WHAT THE TASK REQUIRES
Show, from the entries below, every line in which "program" appears.

SUPPLIED ENTRIES
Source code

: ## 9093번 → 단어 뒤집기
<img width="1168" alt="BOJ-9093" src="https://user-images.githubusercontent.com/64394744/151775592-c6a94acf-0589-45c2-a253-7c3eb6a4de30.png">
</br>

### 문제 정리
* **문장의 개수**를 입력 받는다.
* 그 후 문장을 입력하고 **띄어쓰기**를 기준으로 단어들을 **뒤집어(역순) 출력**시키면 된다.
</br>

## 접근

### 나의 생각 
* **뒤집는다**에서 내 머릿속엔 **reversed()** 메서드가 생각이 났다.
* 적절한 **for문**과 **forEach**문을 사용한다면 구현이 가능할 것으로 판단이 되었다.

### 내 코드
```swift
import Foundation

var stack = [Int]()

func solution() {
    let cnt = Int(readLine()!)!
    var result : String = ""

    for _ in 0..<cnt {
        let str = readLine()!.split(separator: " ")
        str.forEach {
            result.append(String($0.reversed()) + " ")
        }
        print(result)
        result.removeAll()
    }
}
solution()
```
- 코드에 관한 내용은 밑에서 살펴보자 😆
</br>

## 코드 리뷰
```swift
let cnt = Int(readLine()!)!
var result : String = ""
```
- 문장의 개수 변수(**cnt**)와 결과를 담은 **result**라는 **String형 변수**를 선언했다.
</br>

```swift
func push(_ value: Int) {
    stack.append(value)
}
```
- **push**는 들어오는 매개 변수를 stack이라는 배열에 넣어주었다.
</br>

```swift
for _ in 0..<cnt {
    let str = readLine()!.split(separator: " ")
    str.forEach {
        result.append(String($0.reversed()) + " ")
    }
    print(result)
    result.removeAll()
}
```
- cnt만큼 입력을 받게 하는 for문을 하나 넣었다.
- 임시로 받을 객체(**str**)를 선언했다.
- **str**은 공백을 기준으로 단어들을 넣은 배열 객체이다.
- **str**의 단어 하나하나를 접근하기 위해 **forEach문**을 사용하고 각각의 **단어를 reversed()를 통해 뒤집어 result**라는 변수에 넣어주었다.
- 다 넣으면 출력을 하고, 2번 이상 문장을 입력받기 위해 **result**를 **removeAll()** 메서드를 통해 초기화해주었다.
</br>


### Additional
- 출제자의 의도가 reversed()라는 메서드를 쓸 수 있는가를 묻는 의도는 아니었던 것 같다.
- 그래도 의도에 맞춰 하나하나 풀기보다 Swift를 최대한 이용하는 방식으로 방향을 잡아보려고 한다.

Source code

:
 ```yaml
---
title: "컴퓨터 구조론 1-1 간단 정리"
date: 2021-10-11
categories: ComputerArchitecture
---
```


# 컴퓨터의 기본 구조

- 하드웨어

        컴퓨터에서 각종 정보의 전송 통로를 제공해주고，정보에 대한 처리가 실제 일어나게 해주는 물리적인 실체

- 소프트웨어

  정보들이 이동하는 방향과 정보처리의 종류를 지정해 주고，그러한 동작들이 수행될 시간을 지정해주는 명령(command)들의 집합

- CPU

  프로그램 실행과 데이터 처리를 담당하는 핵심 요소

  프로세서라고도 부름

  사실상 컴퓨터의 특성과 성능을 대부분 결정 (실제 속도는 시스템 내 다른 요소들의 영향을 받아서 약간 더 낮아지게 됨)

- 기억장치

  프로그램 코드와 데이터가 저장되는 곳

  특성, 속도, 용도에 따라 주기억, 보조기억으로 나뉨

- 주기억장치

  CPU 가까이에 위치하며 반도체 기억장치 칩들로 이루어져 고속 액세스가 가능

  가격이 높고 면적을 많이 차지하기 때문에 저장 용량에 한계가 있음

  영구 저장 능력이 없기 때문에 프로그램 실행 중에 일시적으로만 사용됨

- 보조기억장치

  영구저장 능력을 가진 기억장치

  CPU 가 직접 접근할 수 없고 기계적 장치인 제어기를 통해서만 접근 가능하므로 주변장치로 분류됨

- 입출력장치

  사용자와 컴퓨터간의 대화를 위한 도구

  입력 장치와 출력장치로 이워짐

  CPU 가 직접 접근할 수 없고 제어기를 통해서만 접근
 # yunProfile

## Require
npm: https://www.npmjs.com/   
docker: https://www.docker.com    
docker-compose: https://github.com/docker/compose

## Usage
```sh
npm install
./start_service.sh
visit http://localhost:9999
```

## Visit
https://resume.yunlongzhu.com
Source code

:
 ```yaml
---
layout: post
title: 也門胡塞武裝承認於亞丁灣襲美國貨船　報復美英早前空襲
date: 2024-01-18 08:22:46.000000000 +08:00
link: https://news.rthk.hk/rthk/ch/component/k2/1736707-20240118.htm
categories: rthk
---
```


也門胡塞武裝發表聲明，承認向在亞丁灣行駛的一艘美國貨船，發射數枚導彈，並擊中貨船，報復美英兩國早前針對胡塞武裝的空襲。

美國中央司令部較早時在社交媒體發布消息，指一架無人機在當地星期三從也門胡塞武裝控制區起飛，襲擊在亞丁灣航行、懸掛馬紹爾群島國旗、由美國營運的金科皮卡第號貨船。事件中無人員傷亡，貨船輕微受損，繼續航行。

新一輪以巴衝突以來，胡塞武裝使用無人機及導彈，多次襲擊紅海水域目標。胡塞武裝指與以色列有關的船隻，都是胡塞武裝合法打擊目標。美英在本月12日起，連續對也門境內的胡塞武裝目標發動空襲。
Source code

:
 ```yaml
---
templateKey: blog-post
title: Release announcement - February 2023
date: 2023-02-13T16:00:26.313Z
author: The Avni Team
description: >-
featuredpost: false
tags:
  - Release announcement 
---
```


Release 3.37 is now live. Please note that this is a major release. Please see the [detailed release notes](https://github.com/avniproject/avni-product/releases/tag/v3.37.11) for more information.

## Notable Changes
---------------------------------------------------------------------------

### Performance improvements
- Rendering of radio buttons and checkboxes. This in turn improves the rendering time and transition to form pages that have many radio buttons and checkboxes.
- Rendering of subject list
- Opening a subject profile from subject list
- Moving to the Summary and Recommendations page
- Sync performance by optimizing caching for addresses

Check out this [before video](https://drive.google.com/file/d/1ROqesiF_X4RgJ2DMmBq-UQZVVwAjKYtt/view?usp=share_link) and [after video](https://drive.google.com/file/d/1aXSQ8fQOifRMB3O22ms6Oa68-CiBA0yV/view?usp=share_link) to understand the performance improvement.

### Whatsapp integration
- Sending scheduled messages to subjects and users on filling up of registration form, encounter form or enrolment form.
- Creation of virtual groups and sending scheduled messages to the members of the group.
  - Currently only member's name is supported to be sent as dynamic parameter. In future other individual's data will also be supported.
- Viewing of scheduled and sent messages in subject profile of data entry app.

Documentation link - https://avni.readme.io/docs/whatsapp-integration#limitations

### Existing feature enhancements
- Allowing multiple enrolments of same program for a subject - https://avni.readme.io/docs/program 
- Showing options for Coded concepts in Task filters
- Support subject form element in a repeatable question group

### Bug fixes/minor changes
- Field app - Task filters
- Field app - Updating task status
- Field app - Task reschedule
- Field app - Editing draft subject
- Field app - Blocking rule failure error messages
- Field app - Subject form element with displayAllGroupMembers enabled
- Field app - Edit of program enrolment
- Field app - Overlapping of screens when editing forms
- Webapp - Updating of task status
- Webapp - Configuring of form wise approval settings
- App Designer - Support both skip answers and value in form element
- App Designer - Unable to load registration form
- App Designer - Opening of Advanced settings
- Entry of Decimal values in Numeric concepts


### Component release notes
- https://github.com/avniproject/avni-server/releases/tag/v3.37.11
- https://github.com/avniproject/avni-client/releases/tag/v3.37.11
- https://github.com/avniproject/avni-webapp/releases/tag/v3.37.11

RESPONSE AREA
- Allowing multiple enrolments of same program for a subject - https://avni.readme.io/docs/program 
- Field app - Edit of program enrolment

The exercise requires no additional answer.